L’exemple britannique : transformer des trajectoires de vie
Le Royaume-Uni a montré qu’il est possible d’aller encore plus loin. Ces dernières années, plusieurs programmes pilotes ont été lancés dans les prisons pour former des détenus à la cybersécurité. L’idée peut surprendre, mais les résultats parlent d’eux-mêmes. Certains prisonniers, parfois condamnés pour des délits liés à l’informatique, avaient déjà des compétences impressionnantes. D’autres ont découvert dans la cybersécurité une véritable vocation. Encadrés, accompagnés, ces profils se révèlent motivés, rigoureux et extrêmement loyaux envers les entreprises qui leur donnent une chance.
Ce modèle est inspirant : il prouve que même dans les contextes les plus éloignés du marché du travail traditionnel, il est possible de révéler et de valoriser des compétences utiles à la société. Si l’on peut faire confiance à des personnes en réinsertion, pourquoi continuer à fermer la porte à des candidats “hors norme” qui, sans diplôme, ont pourtant les qualités nécessaires pour réussir ?
Une richesse pour les entreprises
Donner leur chance à ces profils atypiques n’est pas une option par défaut face à la pénurie : c’est une véritable opportunité. Ces talents apportent un regard neuf, une capacité d’adaptation et une créativité que l’on retrouve moins chez des profils formatés. Ils savent communiquer, vulgariser, ou gérer des situations inédites, parce qu’ils viennent d’autres horizons : enseignement, artisanat, armée, commerce, ou même parcours autodidacte pur.
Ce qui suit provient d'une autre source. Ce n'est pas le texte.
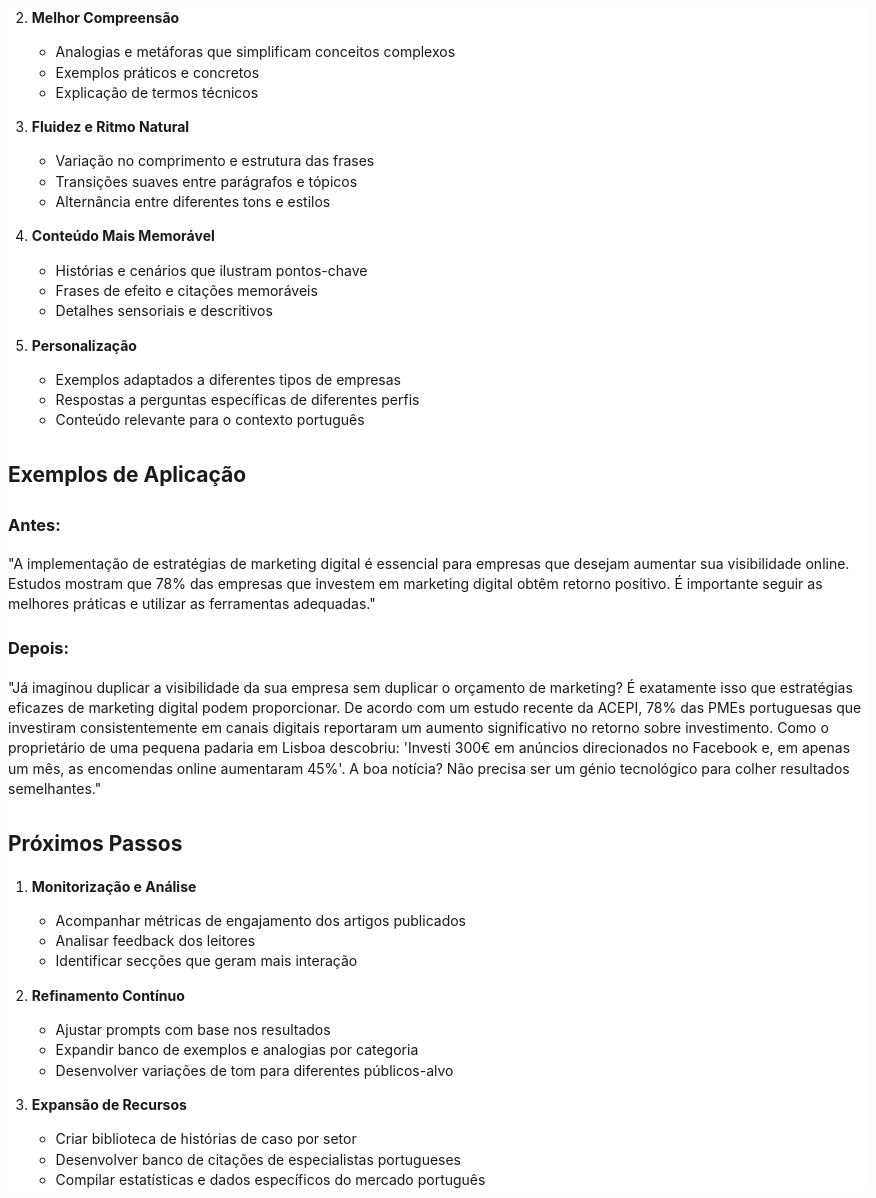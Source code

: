2. **Melhor Compreensão**
   - Analogias e metáforas que simplificam conceitos complexos
   - Exemplos práticos e concretos
   - Explicação de termos técnicos

3. **Fluidez e Ritmo Natural**
   - Variação no comprimento e estrutura das frases
   - Transições suaves entre parágrafos e tópicos
   - Alternância entre diferentes tons e estilos

4. **Conteúdo Mais Memorável**
   - Histórias e cenários que ilustram pontos-chave
   - Frases de efeito e citações memoráveis
   - Detalhes sensoriais e descritivos

5. **Personalização**
   - Exemplos adaptados a diferentes tipos de empresas
   - Respostas a perguntas específicas de diferentes perfis
   - Conteúdo relevante para o contexto português

## Exemplos de Aplicação

### Antes:
"A implementação de estratégias de marketing digital é essencial para empresas que desejam aumentar sua visibilidade online. Estudos mostram que 78% das empresas que investem em marketing digital obtêm retorno positivo. É importante seguir as melhores práticas e utilizar as ferramentas adequadas."

### Depois:
"Já imaginou duplicar a visibilidade da sua empresa sem duplicar o orçamento de marketing? É exatamente isso que estratégias eficazes de marketing digital podem proporcionar. De acordo com um estudo recente da ACEPI, 78% das PMEs portuguesas que investiram consistentemente em canais digitais reportaram um aumento significativo no retorno sobre investimento. Como o proprietário de uma pequena padaria em Lisboa descobriu: 'Investi 300€ em anúncios direcionados no Facebook e, em apenas um mês, as encomendas online aumentaram 45%'. A boa notícia? Não precisa ser um génio tecnológico para colher resultados semelhantes."

## Próximos Passos

1. **Monitorização e Análise**
   - Acompanhar métricas de engajamento dos artigos publicados
   - Analisar feedback dos leitores
   - Identificar secções que geram mais interação

2. **Refinamento Contínuo**
   - Ajustar prompts com base nos resultados
   - Expandir banco de exemplos e analogias por categoria
   - Desenvolver variações de tom para diferentes públicos-alvo

3. **Expansão de Recursos**
   - Criar biblioteca de histórias de caso por setor
   - Desenvolver banco de citações de especialistas portugueses
   - Compilar estatísticas e dados específicos do mercado português 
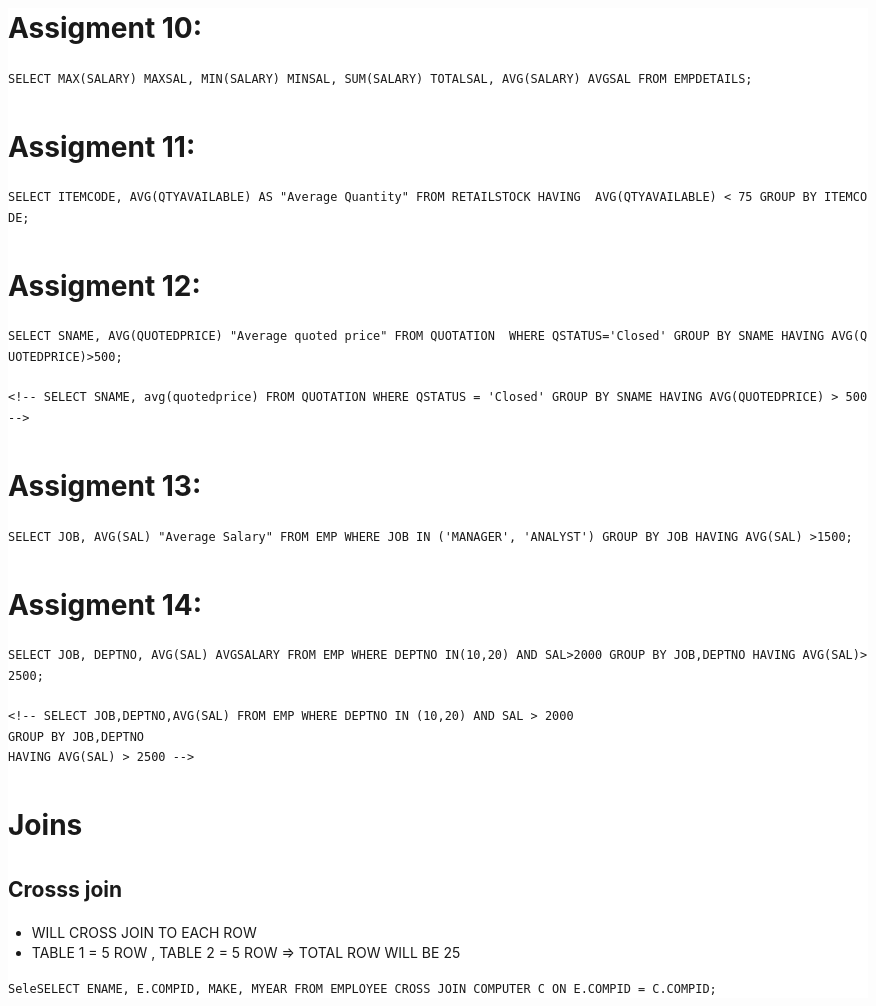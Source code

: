 # Assigment 10:
```
SELECT MAX(SALARY) MAXSAL, MIN(SALARY) MINSAL, SUM(SALARY) TOTALSAL, AVG(SALARY) AVGSAL FROM EMPDETAILS;
```

# Assigment 11:
```
SELECT ITEMCODE, AVG(QTYAVAILABLE) AS "Average Quantity" FROM RETAILSTOCK HAVING  AVG(QTYAVAILABLE) < 75 GROUP BY ITEMCODE;
```
# Assigment 12:
```
SELECT SNAME, AVG(QUOTEDPRICE) "Average quoted price" FROM QUOTATION  WHERE QSTATUS='Closed' GROUP BY SNAME HAVING AVG(QUOTEDPRICE)>500;

<!-- SELECT SNAME, avg(quotedprice) FROM QUOTATION WHERE QSTATUS = 'Closed' GROUP BY SNAME HAVING AVG(QUOTEDPRICE) > 500 -->
```
# Assigment 13:
```
SELECT JOB, AVG(SAL) "Average Salary" FROM EMP WHERE JOB IN ('MANAGER', 'ANALYST') GROUP BY JOB HAVING AVG(SAL) >1500;
```
# Assigment 14:
```
SELECT JOB, DEPTNO, AVG(SAL) AVGSALARY FROM EMP WHERE DEPTNO IN(10,20) AND SAL>2000 GROUP BY JOB,DEPTNO HAVING AVG(SAL)>2500;

<!-- SELECT JOB,DEPTNO,AVG(SAL) FROM EMP WHERE DEPTNO IN (10,20) AND SAL > 2000
GROUP BY JOB,DEPTNO 
HAVING AVG(SAL) > 2500 -->
```

# Joins

## Crosss join
- WILL CROSS JOIN TO EACH ROW 
- TABLE 1 = 5 ROW , TABLE 2 = 5 ROW => TOTAL ROW WILL BE 25

```
SeleSELECT ENAME, E.COMPID, MAKE, MYEAR FROM EMPLOYEE CROSS JOIN COMPUTER C ON E.COMPID = C.COMPID; 
```
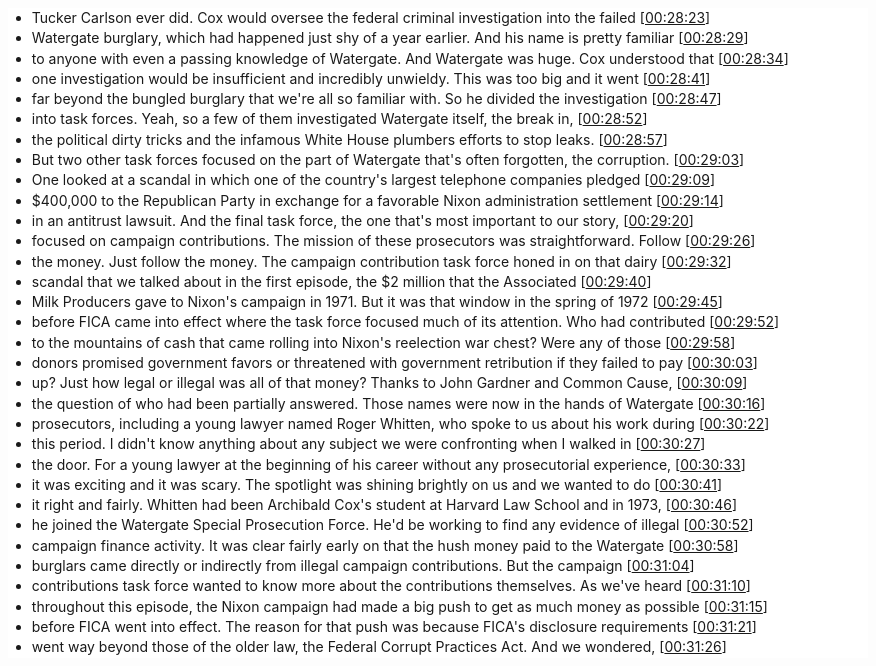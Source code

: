 *  Tucker Carlson ever did. Cox would oversee the federal criminal investigation into the failed [[00:28:23](https://www.youtube.com/watch?v=kSSO7UDUNUs&t=1703.28s)]
*  Watergate burglary, which had happened just shy of a year earlier. And his name is pretty familiar [[00:28:29](https://www.youtube.com/watch?v=kSSO7UDUNUs&t=1709.28s)]
*  to anyone with even a passing knowledge of Watergate. And Watergate was huge. Cox understood that [[00:28:34](https://www.youtube.com/watch?v=kSSO7UDUNUs&t=1714.4s)]
*  one investigation would be insufficient and incredibly unwieldy. This was too big and it went [[00:28:41](https://www.youtube.com/watch?v=kSSO7UDUNUs&t=1721.2s)]
*  far beyond the bungled burglary that we're all so familiar with. So he divided the investigation [[00:28:47](https://www.youtube.com/watch?v=kSSO7UDUNUs&t=1727.12s)]
*  into task forces. Yeah, so a few of them investigated Watergate itself, the break in, [[00:28:52](https://www.youtube.com/watch?v=kSSO7UDUNUs&t=1732.8s)]
*  the political dirty tricks and the infamous White House plumbers efforts to stop leaks. [[00:28:57](https://www.youtube.com/watch?v=kSSO7UDUNUs&t=1737.6s)]
*  But two other task forces focused on the part of Watergate that's often forgotten, the corruption. [[00:29:03](https://www.youtube.com/watch?v=kSSO7UDUNUs&t=1743.04s)]
*  One looked at a scandal in which one of the country's largest telephone companies pledged [[00:29:09](https://www.youtube.com/watch?v=kSSO7UDUNUs&t=1749.36s)]
*  $400,000 to the Republican Party in exchange for a favorable Nixon administration settlement [[00:29:14](https://www.youtube.com/watch?v=kSSO7UDUNUs&t=1754.24s)]
*  in an antitrust lawsuit. And the final task force, the one that's most important to our story, [[00:29:20](https://www.youtube.com/watch?v=kSSO7UDUNUs&t=1760.64s)]
*  focused on campaign contributions. The mission of these prosecutors was straightforward. Follow [[00:29:26](https://www.youtube.com/watch?v=kSSO7UDUNUs&t=1766.88s)]
*  the money. Just follow the money. The campaign contribution task force honed in on that dairy [[00:29:32](https://www.youtube.com/watch?v=kSSO7UDUNUs&t=1772.88s)]
*  scandal that we talked about in the first episode, the $2 million that the Associated [[00:29:40](https://www.youtube.com/watch?v=kSSO7UDUNUs&t=1780.1599999999999s)]
*  Milk Producers gave to Nixon's campaign in 1971. But it was that window in the spring of 1972 [[00:29:45](https://www.youtube.com/watch?v=kSSO7UDUNUs&t=1785.28s)]
*  before FICA came into effect where the task force focused much of its attention. Who had contributed [[00:29:52](https://www.youtube.com/watch?v=kSSO7UDUNUs&t=1792.6399999999999s)]
*  to the mountains of cash that came rolling into Nixon's reelection war chest? Were any of those [[00:29:58](https://www.youtube.com/watch?v=kSSO7UDUNUs&t=1798.6399999999999s)]
*  donors promised government favors or threatened with government retribution if they failed to pay [[00:30:03](https://www.youtube.com/watch?v=kSSO7UDUNUs&t=1803.9199999999998s)]
*  up? Just how legal or illegal was all of that money? Thanks to John Gardner and Common Cause, [[00:30:09](https://www.youtube.com/watch?v=kSSO7UDUNUs&t=1809.04s)]
*  the question of who had been partially answered. Those names were now in the hands of Watergate [[00:30:16](https://www.youtube.com/watch?v=kSSO7UDUNUs&t=1816.24s)]
*  prosecutors, including a young lawyer named Roger Whitten, who spoke to us about his work during [[00:30:22](https://www.youtube.com/watch?v=kSSO7UDUNUs&t=1822.24s)]
*  this period. I didn't know anything about any subject we were confronting when I walked in [[00:30:27](https://www.youtube.com/watch?v=kSSO7UDUNUs&t=1827.52s)]
*  the door. For a young lawyer at the beginning of his career without any prosecutorial experience, [[00:30:33](https://www.youtube.com/watch?v=kSSO7UDUNUs&t=1833.68s)]
*  it was exciting and it was scary. The spotlight was shining brightly on us and we wanted to do [[00:30:41](https://www.youtube.com/watch?v=kSSO7UDUNUs&t=1841.28s)]
*  it right and fairly. Whitten had been Archibald Cox's student at Harvard Law School and in 1973, [[00:30:46](https://www.youtube.com/watch?v=kSSO7UDUNUs&t=1846.72s)]
*  he joined the Watergate Special Prosecution Force. He'd be working to find any evidence of illegal [[00:30:52](https://www.youtube.com/watch?v=kSSO7UDUNUs&t=1852.8s)]
*  campaign finance activity. It was clear fairly early on that the hush money paid to the Watergate [[00:30:58](https://www.youtube.com/watch?v=kSSO7UDUNUs&t=1858.88s)]
*  burglars came directly or indirectly from illegal campaign contributions. But the campaign [[00:31:04](https://www.youtube.com/watch?v=kSSO7UDUNUs&t=1864.96s)]
*  contributions task force wanted to know more about the contributions themselves. As we've heard [[00:31:10](https://www.youtube.com/watch?v=kSSO7UDUNUs&t=1870.5600000000002s)]
*  throughout this episode, the Nixon campaign had made a big push to get as much money as possible [[00:31:15](https://www.youtube.com/watch?v=kSSO7UDUNUs&t=1875.44s)]
*  before FICA went into effect. The reason for that push was because FICA's disclosure requirements [[00:31:21](https://www.youtube.com/watch?v=kSSO7UDUNUs&t=1881.0400000000002s)]
*  went way beyond those of the older law, the Federal Corrupt Practices Act. And we wondered, [[00:31:26](https://www.youtube.com/watch?v=kSSO7UDUNUs&t=1886.96s)]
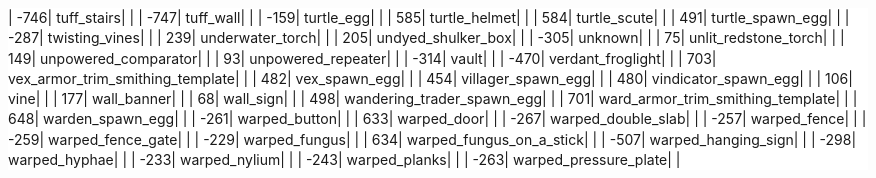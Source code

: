 | -746| tuff_stairs|  |
| -747| tuff_wall|  |
| -159| turtle_egg|  |
| 585| turtle_helmet|  |
| 584| turtle_scute|  |
| 491| turtle_spawn_egg|  |
| -287| twisting_vines|  |
| 239| underwater_torch|  |
| 205| undyed_shulker_box|  |
| -305| unknown|  |
| 75| unlit_redstone_torch|  |
| 149| unpowered_comparator|  |
| 93| unpowered_repeater|  |
| -314| vault|  |
| -470| verdant_froglight|  |
| 703| vex_armor_trim_smithing_template|  |
| 482| vex_spawn_egg|  |
| 454| villager_spawn_egg|  |
| 480| vindicator_spawn_egg|  |
| 106| vine|  |
| 177| wall_banner|  |
| 68| wall_sign|  |
| 498| wandering_trader_spawn_egg|  |
| 701| ward_armor_trim_smithing_template|  |
| 648| warden_spawn_egg|  |
| -261| warped_button|  |
| 633| warped_door|  |
| -267| warped_double_slab|  |
| -257| warped_fence|  |
| -259| warped_fence_gate|  |
| -229| warped_fungus|  |
| 634| warped_fungus_on_a_stick|  |
| -507| warped_hanging_sign|  |
| -298| warped_hyphae|  |
| -233| warped_nylium|  |
| -243| warped_planks|  |
| -263| warped_pressure_plate|  |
Pour les entreprises, c’est un pari qui rapporte. Non seulement elles comblent un besoin critique, mais elles renforcent aussi leur culture interne. Ces collaborateurs, conscients de la chance qui leur est donnée, font souvent preuve d’une loyauté rare. Dans un secteur où la confiance et la résilience sont des valeurs cardinales, c’est un atout immense.
Ouvrir les portes, changer les regards
La pénurie de talents en cybersécurité ne sera pas résolue uniquement par les universités ou les certifications prestigieuses. Elle passera par un changement de mentalité : accepter que la compétence se prouve autrement que par un diplôme, créer des parcours de reconversion accessibles, valoriser l’expérience pratique et la passion. Dans une société plurielle, il est urgent de sortir du réflexe “diplôme à tout prix” et d’ouvrir d’autres chemins vers la réussite professionnelle.
Cela suppose aussi une évolution de l’éducation. Les compétences numériques et la sensibilisation à la cybersécurité devraient être présentes dès l’école primaire, pour donner le goût et les bases à tous les enfants. Mais cela ne doit pas se traduire par l’obligation d’un long parcours universitaire. Cinq ans sur les bancs d’une faculté ne sont pas le seul moyen d’accéder à ces métiers. Des formations plus courtes, plus pratiques et mieux intégrées dans le tissu économique doivent permettre à chacun de trouver sa place, qu’il soit étudiant, en reconversion ou autodidacte.
En ouvrant la cybersécurité à des talents atypiques, nous faisons plus que combler des postes. Nous renforçons la diversité, nous enrichissons la réflexion stratégique et nous offrons à des individus une vraie place dans la société numérique. La cybersécurité est un enjeu collectif : elle mérite que l’on mobilise toutes les énergies, y compris celles qui ne rentrent pas dans les cases traditionnelles.